In anticipation of a coordinated release of strategic oil reserves from the United States, China, Japan, India and South Korea, oil prices traded lower, but ultimately the release was not enough to meet expectations and oil rose back to levels around USD82 per barrel before plunging to 78 levels amid B1.1.529 fear.

The European economy is doing better than expected with the November eurozone PMI surprisingly on top. In particular, the service sector picked up pushing a composite PMI higher for the first time since the reopening smoke slumbered in July.
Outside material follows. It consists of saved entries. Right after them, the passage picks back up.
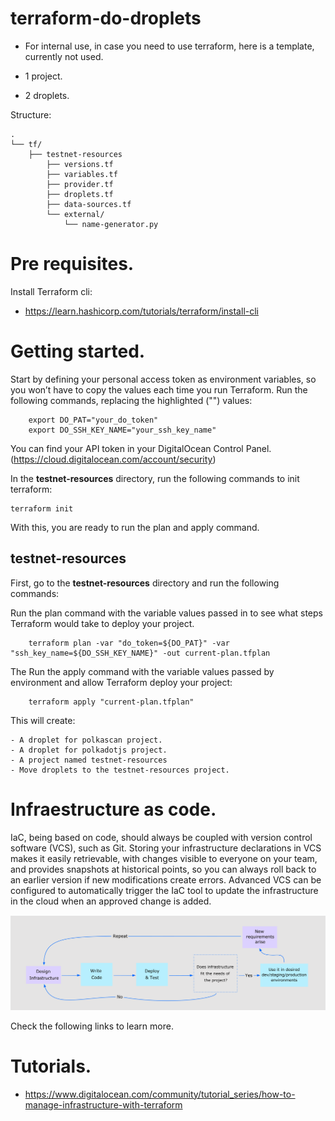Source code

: # terraform-do-droplets

- For internal use, in case you need to use terraform, here is a template, currently not used. 

- 1 project.
- 2 droplets.

Structure:

```
.
└── tf/
    ├── testnet-resources
        ├── versions.tf
        ├── variables.tf
        ├── provider.tf
        ├── droplets.tf
        ├── data-sources.tf
        └── external/
            └── name-generator.py
```

# Pre requisites.

Install Terraform cli:

- https://learn.hashicorp.com/tutorials/terraform/install-cli

# Getting started.

Start by defining your personal access token as environment variables, so you won’t have to copy the values each time you run Terraform. Run the following commands, replacing the highlighted ("") values:

```
    export DO_PAT="your_do_token"
    export DO_SSH_KEY_NAME="your_ssh_key_name"
```

You can find your API token in your DigitalOcean Control Panel. (https://cloud.digitalocean.com/account/security)

In the **testnet-resources** directory, run the following commands to init terraform:

```
terraform init

```

With this, you are ready to run the plan and apply command.

## testnet-resources

First, go to the **testnet-resources** directory and run the following commands:

Run the plan command with the variable values passed in to see what steps Terraform would take to deploy your project.

```
    terraform plan -var "do_token=${DO_PAT}" -var "ssh_key_name=${DO_SSH_KEY_NAME}" -out current-plan.tfplan
```

The Run the apply command with the variable values passed by environment and allow Terraform deploy your project:

```
    terraform apply "current-plan.tfplan" 
```

This will create:

    - A droplet for polkascan project.
    - A droplet for polkadotjs project.
    - A project named testnet-resources
    - Move droplets to the testnet-resources project.

# Infraestructure as code.

IaC, being based on code, should always be coupled with version control software (VCS), such as Git. Storing your infrastructure declarations in VCS makes it easily retrievable, with changes visible to everyone on your team, and provides snapshots at historical points, so you can always roll back to an earlier version if new modifications create errors. Advanced VCS can be configured to automatically trigger the IaC tool to update the infrastructure in the cloud when an approved change is added.

![IaC](./assets/IaC-1.png)

Check the following links to learn more.

# Tutorials.

- https://www.digitalocean.com/community/tutorial_series/how-to-manage-infrastructure-with-terraform
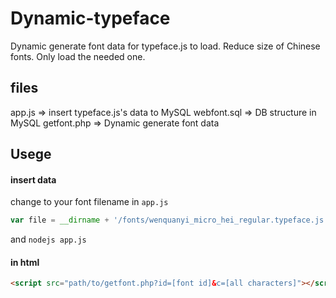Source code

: Dynamic-typeface
================

Dynamic generate font data for typeface.js to load.
Reduce size of Chinese fonts.
Only load the needed one.

files
--------
app.js => insert typeface.js's data to MySQL
webfont.sql => DB structure in MySQL
getfont.php => Dynamic generate font data

Usege
-------
#### insert data
change to your font filename in `app.js`
```javascript
var file = __dirname + '/fonts/wenquanyi_micro_hei_regular.typeface.js';
```
and
`nodejs app.js`

#### in html
```html
<script src="path/to/getfont.php?id=[font id]&c=[all characters]"></script>
```
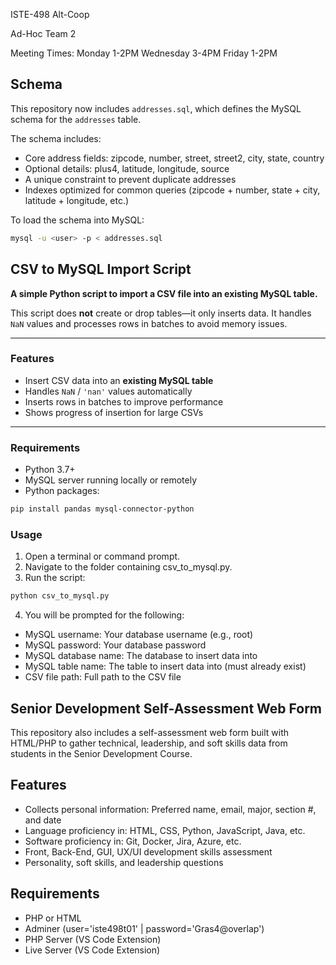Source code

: ISTE-498 Alt-Coop

Ad-Hoc Team 2

Meeting Times:
Monday 1-2PM
Wednesday 3-4PM
Friday 1-2PM

## Schema

This repository now includes `addresses.sql`, which defines the MySQL schema for the `addresses` table.  

The schema includes:
- Core address fields: zipcode, number, street, street2, city, state, country
- Optional details: plus4, latitude, longitude, source
- A unique constraint to prevent duplicate addresses
- Indexes optimized for common queries (zipcode + number, state + city, latitude + longitude, etc.)

To load the schema into MySQL:

```bash
mysql -u <user> -p < addresses.sql
```

## CSV to MySQL Import Script

**A simple Python script to import a CSV file into an existing MySQL table.**

This script does **not** create or drop tables—it only inserts data. It handles `NaN` values and processes rows in batches to avoid memory issues.

---

### Features

- Insert CSV data into an **existing MySQL table**  
- Handles `NaN` / `'nan'` values automatically  
- Inserts rows in batches to improve performance  
- Shows progress of insertion for large CSVs  

---

### Requirements

- Python 3.7+  
- MySQL server running locally or remotely  
- Python packages:

```bash
pip install pandas mysql-connector-python
```

### Usage
1. Open a terminal or command prompt.
2. Navigate to the folder containing csv_to_mysql.py.
3. Run the script:
```python
python csv_to_mysql.py
```
4. You will be prompted for the following:
  - MySQL username: Your database username (e.g., root)
  - MySQL password: Your database password
  - MySQL database name: The database to insert data into
  - MySQL table name: The table to insert data into (must already exist)
  - CSV file path: Full path to the CSV file

## Senior Development Self-Assessment Web Form

This repository also includes a self-assessment web form built with HTML/PHP to gather technical, leadership, and soft skills data from students in the Senior Development Course.

## Features
- Collects personal information: Preferred name, email, major, section #, and date
- Language proficiency in: HTML, CSS, Python, JavaScript, Java, etc.
- Software proficiency in: Git, Docker, Jira, Azure, etc.
- Front, Back-End, GUI, UX/UI development skills assessment
- Personality, soft skills, and leadership questions

## Requirements
- PHP or HTML
- Adminer (user='iste498t01' | password='Gras4@overlap')
- PHP Server (VS Code Extension)
- Live Server (VS Code Extension)
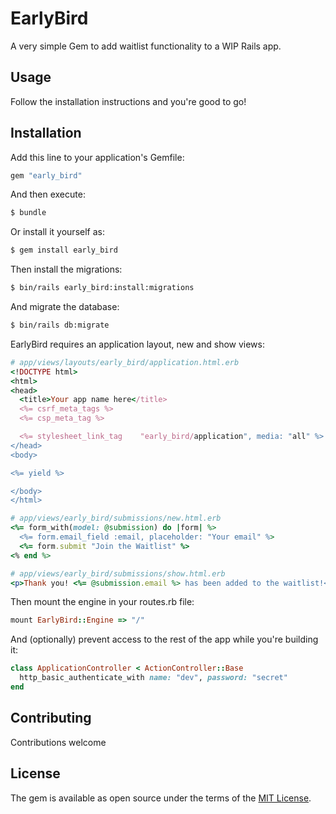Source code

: # EarlyBird

A very simple Gem to add waitlist functionality to a WIP Rails app.

## Usage
Follow the installation instructions and you're good to go!

## Installation
Add this line to your application's Gemfile:

```ruby
gem "early_bird"
```

And then execute:
```bash
$ bundle
```

Or install it yourself as:
```bash
$ gem install early_bird
```

Then install the migrations:
```bash
$ bin/rails early_bird:install:migrations
```

And migrate the database:
```bash
$ bin/rails db:migrate
```

EarlyBird requires an application layout, new and show views:
```ruby
# app/views/layouts/early_bird/application.html.erb
<!DOCTYPE html>
<html>
<head>
  <title>Your app name here</title>
  <%= csrf_meta_tags %>
  <%= csp_meta_tag %>

  <%= stylesheet_link_tag    "early_bird/application", media: "all" %>
</head>
<body>

<%= yield %>

</body>
</html>
```

```ruby
# app/views/early_bird/submissions/new.html.erb
<%= form_with(model: @submission) do |form| %>
  <%= form.email_field :email, placeholder: "Your email" %>
  <%= form.submit "Join the Waitlist" %>
<% end %>
```

```ruby
# app/views/early_bird/submissions/show.html.erb
<p>Thank you! <%= @submission.email %> has been added to the waitlist!</p>
```

Then mount the engine in your routes.rb file:
```ruby
mount EarlyBird::Engine => "/"
```

And (optionally) prevent access to the rest of the app while you're building it:
```ruby
class ApplicationController < ActionController::Base
  http_basic_authenticate_with name: "dev", password: "secret"
end
``` 

## Contributing
Contributions welcome

## License
The gem is available as open source under the terms of the [MIT License](https://opensource.org/licenses/MIT).
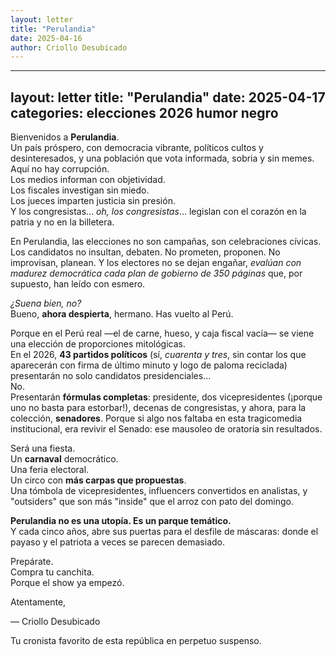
 ```yaml
---
layout: letter
title: "Perulandia"
date: 2025-04-16
author: Criollo Desubicado
---
```


---
layout: letter
title: "Perulandia"
date: 2025-04-17
categories: elecciones 2026 humor negro
---

Bienvenidos a **Perulandia**.  
Un país próspero, con democracia vibrante, políticos cultos y desinteresados, y una población que vota informada, sobria y sin memes.  
Aquí no hay corrupción.  
Los medios informan con objetividad.  
Los fiscales investigan sin miedo.  
Los jueces imparten justicia sin presión.  
Y los congresistas... *oh, los congresistas*... legislan con el corazón en la patria y no en la billetera.

En Perulandia, las elecciones no son campañas, son celebraciones cívicas. Los candidatos no insultan, debaten. No prometen, proponen. No improvisan, planean. Y los electores no se dejan engañar, *evalúan con madurez democrática cada plan de gobierno de 350 páginas* que, por supuesto, han leído con esmero.

*¿Suena bien, no?*  
Bueno, **ahora despierta**, hermano. Has vuelto al Perú.

Porque en el Perú real —el de carne, hueso, y caja fiscal vacía— se viene una elección de proporciones mitológicas.  
En el 2026, **43 partidos políticos** (sí, *cuarenta y tres*, sin contar los que aparecerán con firma de último minuto y logo de paloma reciclada) presentarán no solo candidatos presidenciales...  
No.  
Presentarán **fórmulas completas**: presidente, dos vicepresidentes (¡porque uno no basta para estorbar!), decenas de congresistas, y ahora, para la colección, **senadores**. Porque si algo nos faltaba en esta tragicomedia institucional, era revivir el Senado: ese mausoleo de oratoria sin resultados.

Será una fiesta.  
Un **carnaval** democrático.  
Una feria electoral.  
Un circo con **más carpas que propuestas**.  
Una tómbola de vicepresidentes, influencers convertidos en analistas, y "outsiders" que son más "inside" que el arroz con pato del domingo.

**Perulandia no es una utopía. Es un parque temático.**  
Y cada cinco años, abre sus puertas para el desfile de máscaras: donde el payaso y el patriota a veces se parecen demasiado.

Prepárate.  
Compra tu canchita.  
Porque el show ya empezó.

Atentamente, 

<p class="signature">— Criollo Desubicado</p>
Tu cronista favorito de esta república en perpetuo suspenso.
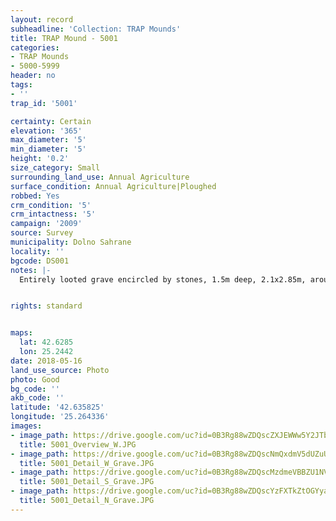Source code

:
 ```yaml
---
layout: record
subheadline: 'Collection: TRAP Mounds'
title: TRAP Mound - 5001
categories:
- TRAP Mounds
- 5000-5999
header: no
tags:
- ''
trap_id: '5001'

certainty: Certain
elevation: '365'
max_diameter: '5'
min_diameter: '5'
height: '0.2'
size_category: Small
surrounding_land_use: Annual Agriculture
surface_condition: Annual Agriculture|Ploughed
robbed: Yes
crm_condition: '5'
crm_intactness: '5'
campaign: '2009'
source: Survey
municipality: Dolno Sahrane
locality: ''
bgcode: DS001
notes: |-
  Entirely looted grave encircled by stones, 1.5m deep, 2.1x2.85m, around the grave several large stones (ca 15 m circle around), soil from grave around.


rights: standard


maps:
  lat: 42.6285
  lon: 25.2442
date: 2018-05-16
land_use_source: Photo
photo: Good
bg_code: ''
akb_code: ''
latitude: '42.635825'
longitude: '25.264336'
images:
- image_path: https://drive.google.com/uc?id=0B3Rg88wZDQscZXJEWWw5Y2JTbGM
  title: 5001_Overview_W.JPG
- image_path: https://drive.google.com/uc?id=0B3Rg88wZDQscNmQxdmV5dUZuUmc
  title: 5001_Detail_W_Grave.JPG
- image_path: https://drive.google.com/uc?id=0B3Rg88wZDQscMzdmeVBBZU1NVmc
  title: 5001_Detail_S_Grave.JPG
- image_path: https://drive.google.com/uc?id=0B3Rg88wZDQscYzFXTkZtOGYyalE
  title: 5001_Detail_N_Grave.JPG
---
```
However, German Ifo figures indicate a slowdown in the coming months especially in the service sector, as further restrictions are hidden ahead and consumer confidence is going lower in Germany, and in the euro area, as high inflation erodes purchasing power. COVID-related restrictions are spreading across Europe as the number of cases grows in many places. This will inevitably weigh on the service economy.

We have seen strong macro data also outside Europe with U.S. initial unemployment claims below 200,000 for the first time since the pandemic. October consumer spending and capex orders were also strong. The recent recovery in Japan is also solid with increases in both manufacturing and service PMI indicating slight supply chain problems and a strong rebound from the reopening of the economy on 1 October.

Next week markets will start setting the November inflation figures for Spain and Germany on Monday and then the euro area on Tuesday. We expect a small increase of 4.1% to 4.2% in the main HICP inflation of the euro area. We will also pay attention to possible new restrictions in Europe. The Netherlands and Austria are already locked up and more countries could follow.

In the U.S., we also have several key releases next week, most notably the jobs report, but also ISM manufacturing and ISM non-manufacturing. In China, we expect another weak release of PMI. On the oil market, all eyes will be on OPEC, as the group said earlier that they consider release of strategic reserves unjustifiable from market conditions and could respond by reconsidering plans to add supply to the market.